Prior Authorization (Reauthorization)

Length of Approval: 12 Month(s)

  • Patient has experienced a positive response to therapy (e.g., reduction in pain, photophobia, phonophobia, nausea)
  • AND
  • Will not be used for preventive treatment of migraine
  • AND
  • Trial and failure, contraindication, or intolerance to two of the following:
    • Nurtec
    • Ubrelvy
    • Zavzpret
Reyvow

Non Formulary

Length of Approval: 3 Month(s)

  • Submission of medical records (e.g., chart notes) confirming a diagnosis of migraine with or without aura
  • AND
  • Submission of medical records (e.g., chart notes) confirming drug will be used for the acute treatment of migraine
  • AND
  • Submission of medical records (e.g., chart notes) confirming patient has less than 15 headache days per month [2]
  • AND
  • Patient is 18 years of age or older [A]
  • AND
  • Paid claims or submission of medical records (e.g., chart notes) confirming one of the following: [3]
    • Trial and failure or intolerance to two triptans (e.g., eletriptan, rizatriptan, sumatriptan)
    • Contraindication to all triptans
    AND
  • Paid claims or submission of medical records (e.g., chart notes) confirming that if patient has 4 or more headache days per month, patient must be currently treated with one of the following: [B, 3]:
    • Elavil (amitriptyline) or Effexor (venlafaxine) unless there is a contraindication or intolerance to these medications
    • Depakote/Depakote ER (divalproex sodium) or Topamax (topiramate) unless there is a contraindication or intolerance to these medications
    • A beta blocker (i.e., atenolol, propranolol, nadolol, timolol, or metoprolol) unless there is a contraindication or intolerance to these medications
    • Atacand (candesartan) unless there is a contraindication or intolerance to this medication
    • Generic lisinopril unless there is a contraindication or intolerance to this medication
    AND
  • Will not be used concomitantly with central nervous system (CNS) depressants (e.g., alprazolam, phenobarbital, alcohol)
  • AND
  • Submission of medical records (e.g., chart notes) confirming that the patient has been counseled and has agreed to adhere to the following: Will follow instructions to not drive or operate machinery until at least 8 hours after taking each dose of Reyvow
  • AND
  • Paid claims or submission of medical records (e.g., chart notes) confirming trial and failure, contraindication, or intolerance to two of the following:
    • Nurtec
    • Ubrelvy
    • Zavzpret
P & T Revisions

2024-08-27, 2024-06-05, 2024-03-06, 2023-06-26, 2023-05-03, 2023-03-02, 2022-03-03, 2021-03-04, 2020-12-15, 2020-07-29, 2020-03-04

  1. Reyvow Prescribing Information.
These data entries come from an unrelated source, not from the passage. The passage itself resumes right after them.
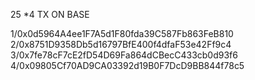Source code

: 
25 *4 TX ON BASE

1/0x0d5964A4ee1F7A5d1F80fda39C587Fb863FeB810
2/0x8751D9358Db5d16797BfE400f4dfaF53e42Ff9c4
3/0x7fe78cF7cE2fD54D69Fa864dCBecC433cb0d93f6
4/0x09805Cf70AD9CA03392d19B0F7DcD9BB844f78c5

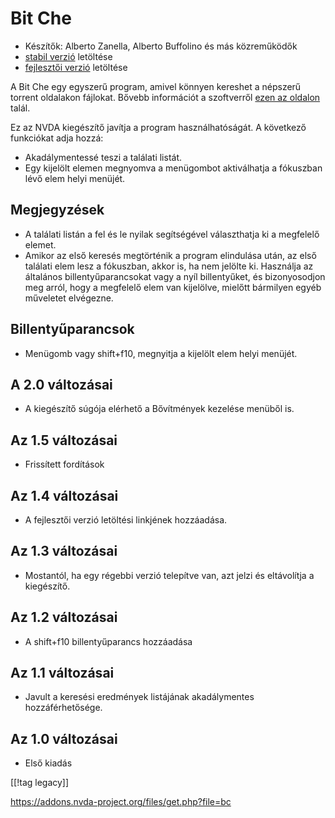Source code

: # Bit Che #
*   Készítők: Alberto Zanella, Alberto Buffolino és más közreműködők
*   [stabil verzió][1] letöltése
*   [fejlesztői verzió][3] letöltése

A Bit Che egy egyszerű program, amivel könnyen kereshet a népszerű torrent
oldalakon fájlokat. Bővebb információt a szoftverről [ezen az oldalon][2]
talál.

Ez az NVDA kiegészítő javítja a program használhatóságát. A következő
funkciókat adja hozzá:

*   Akadálymentessé teszi a találati listát.
*   Egy kijelölt elemen megnyomva a menügombot aktiválhatja a fókuszban lévő
    elem helyi menüjét.


## Megjegyzések ##
*   A találati listán a fel és le nyilak segítségével választhatja ki a
    megfelelő elemet.
*   Amikor az első keresés megtörténik a program elindulása után, az első
    találati elem lesz a fókuszban, akkor is, ha nem jelölte ki. Használja
    az általános billentyűparancsokat vagy a nyíl billentyűket, és
    bizonyosodjon meg arról, hogy a megfelelő elem van kijelölve, mielőtt
    bármilyen egyéb műveletet elvégezne.


## Billentyűparancsok ##
*   Menügomb vagy shift+f10, megnyitja a kijelölt elem helyi menüjét.


## A 2.0 változásai ##
*   A kiegészítő súgója elérhető a Bővítmények kezelése menüből is.

## Az 1.5 változásai ##
*   Frissített fordítások

## Az 1.4 változásai ##
*   A fejlesztői verzió letöltési linkjének hozzáadása.

## Az 1.3 változásai ##
*   Mostantól, ha egy régebbi verzió telepítve van, azt jelzi és eltávolítja
    a kiegészítő.

## Az 1.2 változásai ##
*   A shift+f10 billentyűparancs hozzáadása

## Az 1.1 változásai ##
*   Javult a keresési eredmények listájának akadálymentes hozzáférhetősége.

## Az 1.0 változásai ##
*   Első kiadás

[[!tag legacy]]

[1]: https://addons.nvda-project.org/files/get.php?file=bc[1]:
https://addons.nvda-project.org/files/get.php?file=bc

[2]: https://www.convivea.com

[3]: https://addons.nvda-project.org/files/get.php?file=bc-dev
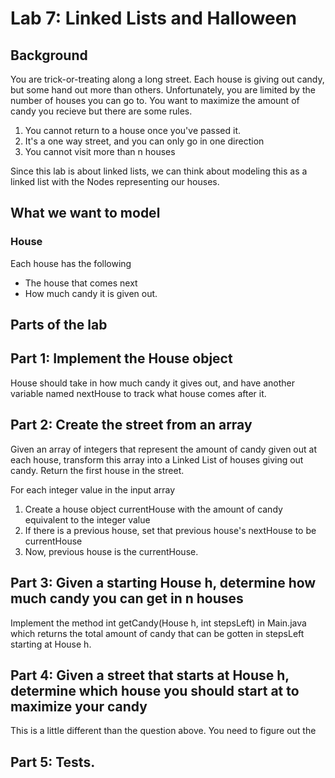 # Lab 7: Linked Lists and Halloween

## Background
You are trick-or-treating along a long street. Each house is giving out candy, but some hand out more than others. Unfortunately, you are limited by the number of houses you can go to. You want to maximize the amount of candy you recieve but there are some rules.
1) You cannot return to a house once you've passed it.
2) It's a one way street, and you can only go in one direction
3) You cannot visit more than n houses

Since this lab is about linked lists, we can think about modeling this as a linked list with the Nodes representing our houses.

## What we want to model
### House
Each house has the following
* The house that comes next 
* How much candy it is given out.



## Parts of the lab

## Part 1: Implement the House object
House should take in how much candy it gives out, and have another variable named nextHouse to track what house comes after it.

## Part 2: Create the street from an array
Given an array of integers that represent the amount of candy given out at each house, transform this array into a Linked List of houses giving out candy.
Return the first house in the street. 

For each integer value in the input array
1) Create a house object currentHouse with the amount of candy equivalent to the integer value
2) If there is a previous house, set that previous house's nextHouse to be currentHouse
3) Now, previous house is the currentHouse.

## Part 3: Given a starting House h, determine how much candy you can get in n houses
Implement the method int getCandy(House h, int stepsLeft) in Main.java which returns the total amount of candy that can be gotten in stepsLeft starting at House h. 

## Part 4: Given a street that starts at House h, determine which house you should start at to maximize your candy
This is a little different than the question above. You need to figure out the 

## Part 5: Tests.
Lilly USA, LLC. Indianapolis , IN. September 2022.
  2. Goadsby PJ, Wietecha LA, Dennehy EB, et al. Phase 3 randomized, placebo-controlled, double-blind study of lasmiditan for acute treatment of migraine. Brain. 2019 Jul 1;142(7):1894-1904.
  3. AHS Consensus Statement. Update on integrating new migraine treatments into clinical practice. Headache. 2021 Jul;61(7):1021-1039.
  4. Simpson DM, Hallett M, Ashman EJ, et al. Practice guideline update summary: Botulinum neurotoxin for the treatment of blepharospasm, cervical dystonia, adult spasticity, and headache: Report of the Guideline Development Subcommittee of the American Academy of Neurology. Neurology. 2016 May 10;86(19):1818-26.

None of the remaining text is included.